# What to work on:
Search the records for the word "start" and copy every line in which it occurs.
BEGIN
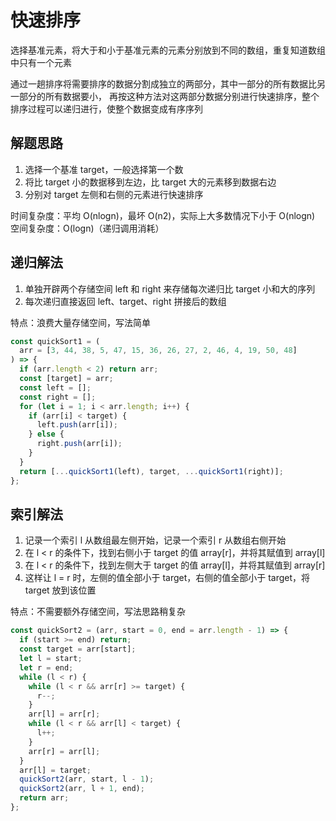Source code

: # 快速排序

选择基准元素，将大于和小于基准元素的元素分别放到不同的数组，重复知道数组中只有一个元素

通过一趟排序将需要排序的数据分割成独立的两部分，其中一部分的所有数据比另一部分的所有数据要小，
再按这种方法对这两部分数据分别进行快速排序，整个排序过程可以递归进行，使整个数据变成有序序列

## 解题思路

1. 选择一个基准 target，一般选择第一个数
2. 将比 target 小的数据移到左边，比 target 大的元素移到数据右边
3. 分别对 target 左侧和右侧的元素进行快速排序

时间复杂度：平均 O(nlogn)，最坏 O(n2)，实际上大多数情况下小于 O(nlogn)
空间复杂度：O(logn)（递归调用消耗）

## 递归解法

1. 单独开辟两个存储空间 left 和 right 来存储每次递归比 target 小和大的序列
2. 每次递归直接返回 left、target、right 拼接后的数组

特点：浪费大量存储空间，写法简单

```js
const quickSort1 = (
  arr = [3, 44, 38, 5, 47, 15, 36, 26, 27, 2, 46, 4, 19, 50, 48]
) => {
  if (arr.length < 2) return arr;
  const [target] = arr;
  const left = [];
  const right = [];
  for (let i = 1; i < arr.length; i++) {
    if (arr[i] < target) {
      left.push(arr[i]);
    } else {
      right.push(arr[i]);
    }
  }
  return [...quickSort1(left), target, ...quickSort1(right)];
};
```

## 索引解法

1. 记录一个索引 l 从数组最左侧开始，记录一个索引 r 从数组右侧开始
2. 在 l < r 的条件下，找到右侧小于 target 的值 array[r]，并将其赋值到 array[l]
3. 在 l < r 的条件下，找到左侧大于 target 的值 array[l]，并将其赋值到 array[r]
4. 这样让 l = r 时，左侧的值全部小于 target，右侧的值全部小于 target，将 target 放到该位置

特点：不需要额外存储空间，写法思路稍复杂

```js
const quickSort2 = (arr, start = 0, end = arr.length - 1) => {
  if (start >= end) return;
  const target = arr[start];
  let l = start;
  let r = end;
  while (l < r) {
    while (l < r && arr[r] >= target) {
      r--;
    }
    arr[l] = arr[r];
    while (l < r && arr[l] < target) {
      l++;
    }
    arr[r] = arr[l];
  }
  arr[l] = target;
  quickSort2(arr, start, l - 1);
  quickSort2(arr, l + 1, end);
  return arr;
};
```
END
# Solution for this task:
const quickSort2 = (arr, start = 0, end = arr.length - 1) => {
  if (start >= end) return;
  const target = arr[start];
  let l = start;
  quickSort2(arr, start, l - 1);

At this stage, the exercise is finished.